Supplied entries Start Marker

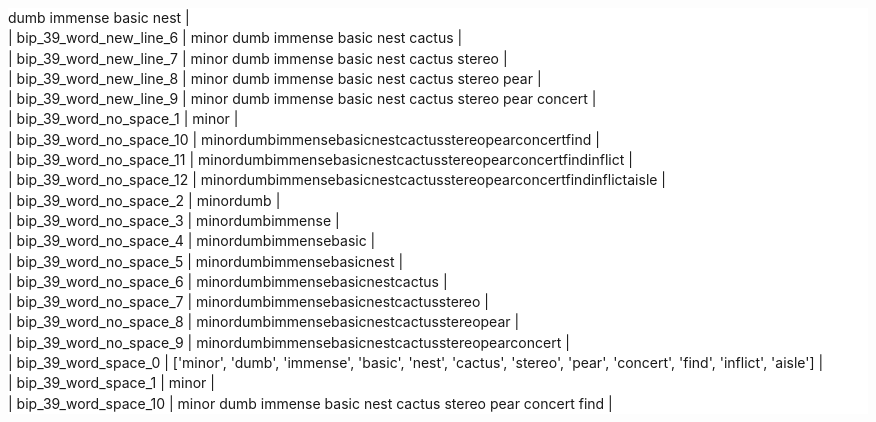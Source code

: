 dumb
immense
basic
nest |  
| bip_39_word_new_line_6 | minor
dumb
immense
basic
nest
cactus |  
| bip_39_word_new_line_7 | minor
dumb
immense
basic
nest
cactus
stereo |  
| bip_39_word_new_line_8 | minor
dumb
immense
basic
nest
cactus
stereo
pear |  
| bip_39_word_new_line_9 | minor
dumb
immense
basic
nest
cactus
stereo
pear
concert |  
| bip_39_word_no_space_1 | minor |  
| bip_39_word_no_space_10 | minordumbimmensebasicnestcactusstereopearconcertfind |  
| bip_39_word_no_space_11 | minordumbimmensebasicnestcactusstereopearconcertfindinflict |  
| bip_39_word_no_space_12 | minordumbimmensebasicnestcactusstereopearconcertfindinflictaisle |  
| bip_39_word_no_space_2 | minordumb |  
| bip_39_word_no_space_3 | minordumbimmense |  
| bip_39_word_no_space_4 | minordumbimmensebasic |  
| bip_39_word_no_space_5 | minordumbimmensebasicnest |  
| bip_39_word_no_space_6 | minordumbimmensebasicnestcactus |  
| bip_39_word_no_space_7 | minordumbimmensebasicnestcactusstereo |  
| bip_39_word_no_space_8 | minordumbimmensebasicnestcactusstereopear |  
| bip_39_word_no_space_9 | minordumbimmensebasicnestcactusstereopearconcert |  
| bip_39_word_space_0 | ['minor', 'dumb', 'immense', 'basic', 'nest', 'cactus', 'stereo', 'pear', 'concert', 'find', 'inflict', 'aisle'] |  
| bip_39_word_space_1 | minor |  
| bip_39_word_space_10 | minor dumb immense basic nest cactus stereo pear concert find |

Supplied entries End Marker

Goal of the exercise:
Your task is to repeat the records exactly. Images do not belong in the copy.

Answer:
Source code

: dumb
immense
basic
nest |  
| bip_39_word_new_line_6 | minor
dumb
immense
basic
nest
cactus |  
| bip_39_word_new_line_7 | minor
dumb
immense
basic
nest
cactus
stereo |  
| bip_39_word_new_line_8 | minor
dumb
immense
basic
nest
cactus
stereo
pear |  
| bip_39_word_new_line_9 | minor
dumb
immense
basic
nest
cactus
stereo
pear
concert |  
| bip_39_word_no_space_1 | minor |  
| bip_39_word_no_space_10 | minordumbimmensebasicnestcactusstereopearconcertfind |  
| bip_39_word_no_space_11 | minordumbimmensebasicnestcactusstereopearconcertfindinflict |  
| bip_39_word_no_space_12 | minordumbimmensebasicnestcactusstereopearconcertfindinflictaisle |  
| bip_39_word_no_space_2 | minordumb |  
| bip_39_word_no_space_3 | minordumbimmense |  
| bip_39_word_no_space_4 | minordumbimmensebasic |  
| bip_39_word_no_space_5 | minordumbimmensebasicnest |  
| bip_39_word_no_space_6 | minordumbimmensebasicnestcactus |  
| bip_39_word_no_space_7 | minordumbimmensebasicnestcactusstereo |  
| bip_39_word_no_space_8 | minordumbimmensebasicnestcactusstereopear |  
| bip_39_word_no_space_9 | minordumbimmensebasicnestcactusstereopearconcert |  
| bip_39_word_space_0 | ['minor', 'dumb', 'immense', 'basic', 'nest', 'cactus', 'stereo', 'pear', 'concert', 'find', 'inflict', 'aisle'] |  
| bip_39_word_space_1 | minor |  
| bip_39_word_space_10 | minor dumb immense basic nest cactus stereo pear concert find |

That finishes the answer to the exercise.